We just go right to a Vicryl mesh, and you seem to go to a Vicryl mesh in a delayed fashion. What is your indication for switching from this vacuum pack to a Vicryl mesh? Thank you.

Dr. Scott B. Frame (Cincinnati, Ohio): We use this in our practice. You lose a lot of fluid that gets sucked out during this. Do you have any feel for how much protein loss there is and what adverse effects that may have on the patient insofar as wound healing and overall catabolic response?

Dr. Kimberly K. Nagy (Chicago, Illinois): Frequently, we use this in patients who are too sick for various reasons and you cannot close their abdomen. I am wondering, what do you do in cases when you cannot get the patient back to the operating room in a timely fashion because of pulmonary or hemodynamic instability? How long are you willing to leave this in place?

Dr. Donald E. Barker (closing): I appreciate Dr. Stewart’s questions and comments as well as those from the floor.

Dr. Stewart, to answer your first question about stratifying primary closure rates by indication, I think the more important thing affecting closure rates is not necessarily indication for open abdomen management, but is the length of time that the abdominal wound is managed in an open fashion. If a patient goes over 6 days, the probability of being able to do a primary fascial closure is markedly reduced. In fact, I think we’ve only had one patient at 7 days and one patient at 9 days that we were able to primarily close.

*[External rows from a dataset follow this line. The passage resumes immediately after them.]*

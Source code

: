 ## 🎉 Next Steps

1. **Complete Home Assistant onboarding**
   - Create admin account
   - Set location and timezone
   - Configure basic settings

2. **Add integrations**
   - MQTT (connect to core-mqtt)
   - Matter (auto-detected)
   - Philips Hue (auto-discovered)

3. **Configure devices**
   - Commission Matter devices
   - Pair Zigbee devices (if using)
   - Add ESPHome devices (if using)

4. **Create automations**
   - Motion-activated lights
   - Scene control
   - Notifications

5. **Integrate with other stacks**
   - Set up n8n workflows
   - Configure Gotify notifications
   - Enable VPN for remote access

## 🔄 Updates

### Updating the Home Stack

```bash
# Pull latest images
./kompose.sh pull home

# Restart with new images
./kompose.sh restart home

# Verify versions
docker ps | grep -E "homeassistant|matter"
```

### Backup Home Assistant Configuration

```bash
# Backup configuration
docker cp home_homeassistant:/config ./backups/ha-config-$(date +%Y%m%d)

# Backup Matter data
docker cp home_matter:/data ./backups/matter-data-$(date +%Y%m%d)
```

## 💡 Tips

We frequently question the issue of overuse, because the technique is so simple to use. And as you saw, not all the patients that this technique is used in are trauma patients. It is used in a lot of general surgery patients. It is the sort of thing that caught on because it was very simple. We actually do attempt to close the fascia in a lot of our patients, but we do not close under extreme tension or if we plan reexploration. We hope we do not overuse this, but I think it is so easy to use that there is a tendency for that to happen and we need to guard against that.

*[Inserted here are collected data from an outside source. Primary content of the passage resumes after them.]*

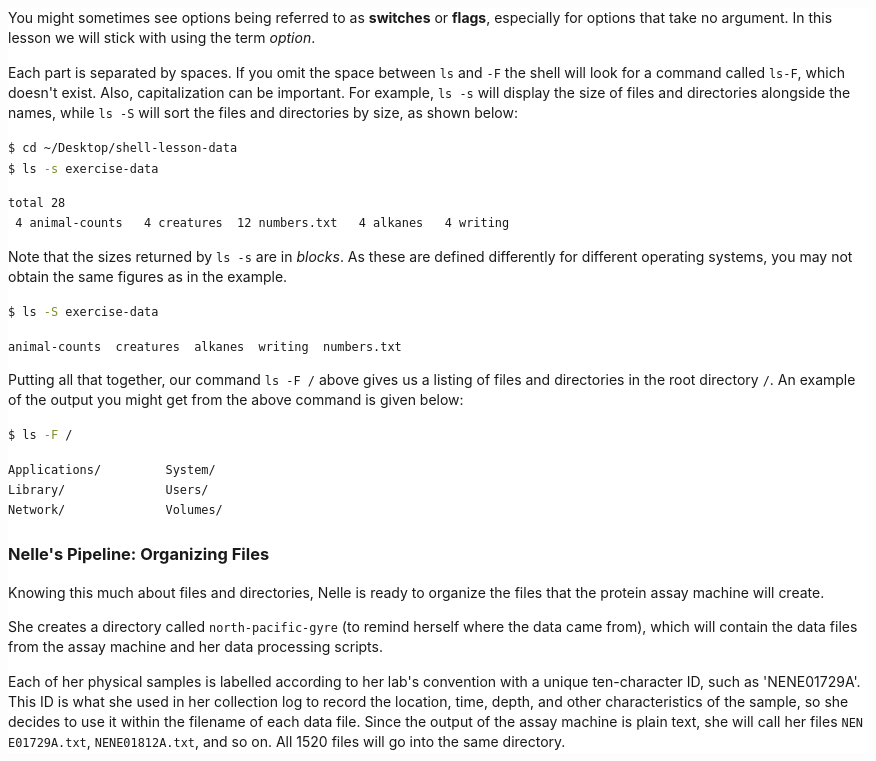 You might sometimes see options being referred to as **switches** or **flags**,
especially for options that take no argument. In this lesson we will stick with
using the term *option*.

Each part is separated by spaces. If you omit the space
between `ls` and `-F` the shell will look for a command called `ls-F`, which
doesn't exist. Also, capitalization can be important.
For example, `ls -s` will display the size of files and directories alongside the names,
while `ls -S` will sort the files and directories by size, as shown below:

```bash
$ cd ~/Desktop/shell-lesson-data
$ ls -s exercise-data
```

```output
total 28
 4 animal-counts   4 creatures  12 numbers.txt   4 alkanes   4 writing
```

Note that the sizes returned by `ls -s` are in *blocks*.
As these are defined differently for different operating systems,
you may not obtain the same figures as in the example.

```bash
$ ls -S exercise-data
```

```output
animal-counts  creatures  alkanes  writing  numbers.txt
```

Putting all that together, our command `ls -F /` above gives us a listing
of files and directories in the root directory `/`.
An example of the output you might get from the above command is given below:

```bash
$ ls -F /
```

```output
Applications/         System/
Library/              Users/
Network/              Volumes/
```

### Nelle's Pipeline: Organizing Files

Knowing this much about files and directories,
Nelle is ready to organize the files that the protein assay machine will create.

She creates a directory called `north-pacific-gyre`
(to remind herself where the data came from),
which will contain the data files from the assay machine
and her data processing scripts.

Each of her physical samples is labelled according to her lab's convention
with a unique ten-character ID,
such as 'NENE01729A'.
This ID is what she used in her collection log
to record the location, time, depth, and other characteristics of the sample,
so she decides to use it within the filename of each data file.
Since the output of the assay machine is plain text,
she will call her files `NENE01729A.txt`, `NENE01812A.txt`, and so on.
All 1520 files will go into the same directory.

We have not compared this to other techniques because it has been so simple for folks to use that they have all adopted it very readily and use it regularly. But, I think that would be an interesting thing to do.

Dr. Sugerman, the advantage over just a simple stapled piece of plastic on the skin, I think, would be that we are able to control any sort of fluid leaks we have. We feel like this maintains itself as a sterile barrier for the complete time that it is in place.

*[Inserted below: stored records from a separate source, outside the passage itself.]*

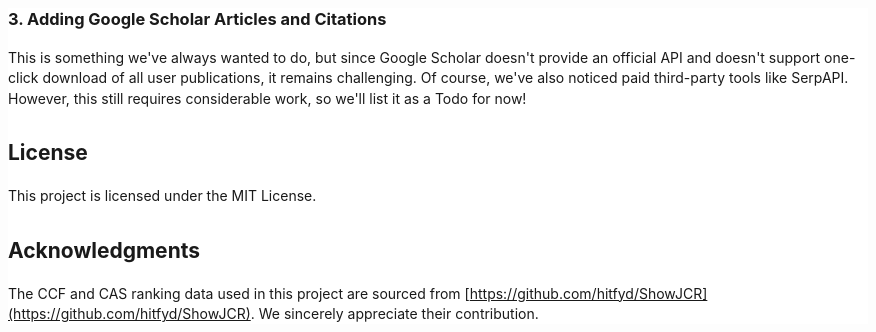 ### 3. Adding Google Scholar Articles and Citations
This is something we've always wanted to do, but since Google Scholar doesn't provide an official API and doesn't support one-click download of all user publications, it remains challenging. Of course, we've also noticed paid third-party tools like SerpAPI. However, this still requires considerable work, so we'll list it as a Todo for now!

## License

This project is licensed under the MIT License.

## Acknowledgments

The CCF and CAS ranking data used in this project are sourced from [https://github.com/hitfyd/ShowJCR](https://github.com/hitfyd/ShowJCR). We sincerely appreciate their contribution.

Dr. Sherck, pertaining to fluid leaks and how we repair those, generally, if you develop a fluid leak or a leak in the seal, either the grenade that they are connected to will expand and it is no longer collapsed or you will develop this very annoying sound and I guarantee you the nurses will let you know because they cannot stand to hear it. We generally just take another piece of adhesive-backed plastic and place that along the edge of the dressing and that generally takes care of the problem for us.

Dr. Simon, regarding whether our infection rate is increased if we leave the dressings on for a long period of time, we watch these dressings very, very closely for any signs of infection. We monitor the fluid and make sure that we are not really getting anything purulent out of there. We do not like to leave the dressings on for long periods of time, but in patients that are hemodynamically unstable, patients that are still fighting to keep alive, and are still requiring resuscitation for long periods of time, we’re forced to leave those dressings on.

Dr. Frame, regarding protein loss from the wound, it would be difficult to determine what contribution the vacuum pack suction and the draining of the peritoneal fluid impacts on protein loss because a lot of these patients, again, are requiring a lot of fluid; they are severely injured. And I think the serum protein levels and albumin levels are depressed anyhow.

Dr. Nagy, if we have to change the vacuum pack, we can actually change this at the bedside in the patient that is ventilated. We can use a short-acting neuromuscular blocker and add pain medication to provide them with some anesthetic.

I appreciate the questions. I thank the Association, again, for the privilege of the floor.